BIS are no quitters; we know that. Even so, some of their projects 
                  can come more quickly to achievement than others. Their Pettersson 
                  symphony cycle is still in hand and this is the latest delivery. 
                  The others are:- 
                  
                  Symphonies Nos. 1 and 2, Aug 2011 · CD-1860 
                  
                  Symphonies 8 and 10, Apr 1998 · CD-880 
                  Symphony No.3 and 15, Jun 1995 · CD-680 
                  Symphonies No.7 and 11, Jun 1993 · CD-580 
                  
                  Symphony No.5, Aug 1990 · CD-480 
                    
                  Thus symphonies 4, 9, 12-14 and 16 lie in the future. At this 
                  rate it will be another decade before Bis can issue a Pettersson 
                  box to vie with that from CPO. 
                  
                    
                  Allan Pettersson’s last and very painful years saw his 
                  symphonies featuring in radio broadcasts. These were prolifically 
                  copied across the world, often on audio-cassette. He also rode 
                  the final wave of LP issues from a miscellany of labels.
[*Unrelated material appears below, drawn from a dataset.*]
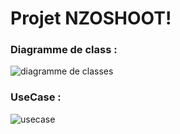 # Projet NZOSHOOT!

### Diagramme de class : 
![diagramme de classes](https://user-images.githubusercontent.com/63260058/174448261-423c2974-0465-4215-b4a4-d074e5957c0f.png)

### UseCase :
![usecase](https://user-images.githubusercontent.com/63260058/174449193-44cf70d4-2d0e-4c47-a990-ffd596cc821e.png)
Notable 
                  among these were the rare and horribly expensive DG Polar of 
                  No. 8 and the Swedish Philips double-LP set of No.9, both with 
                  Sergiu Comissiona: Baltimore for No. 8 and Goteborg for No. 
                  9. I remember buying these at frightening prices from Direction, 
                  Dean Street and Harold Moores, None of these LPs have been officially 
                  reissued though I see that the enterprising Haydn 
                  House has taken up the challenge if you are interested. 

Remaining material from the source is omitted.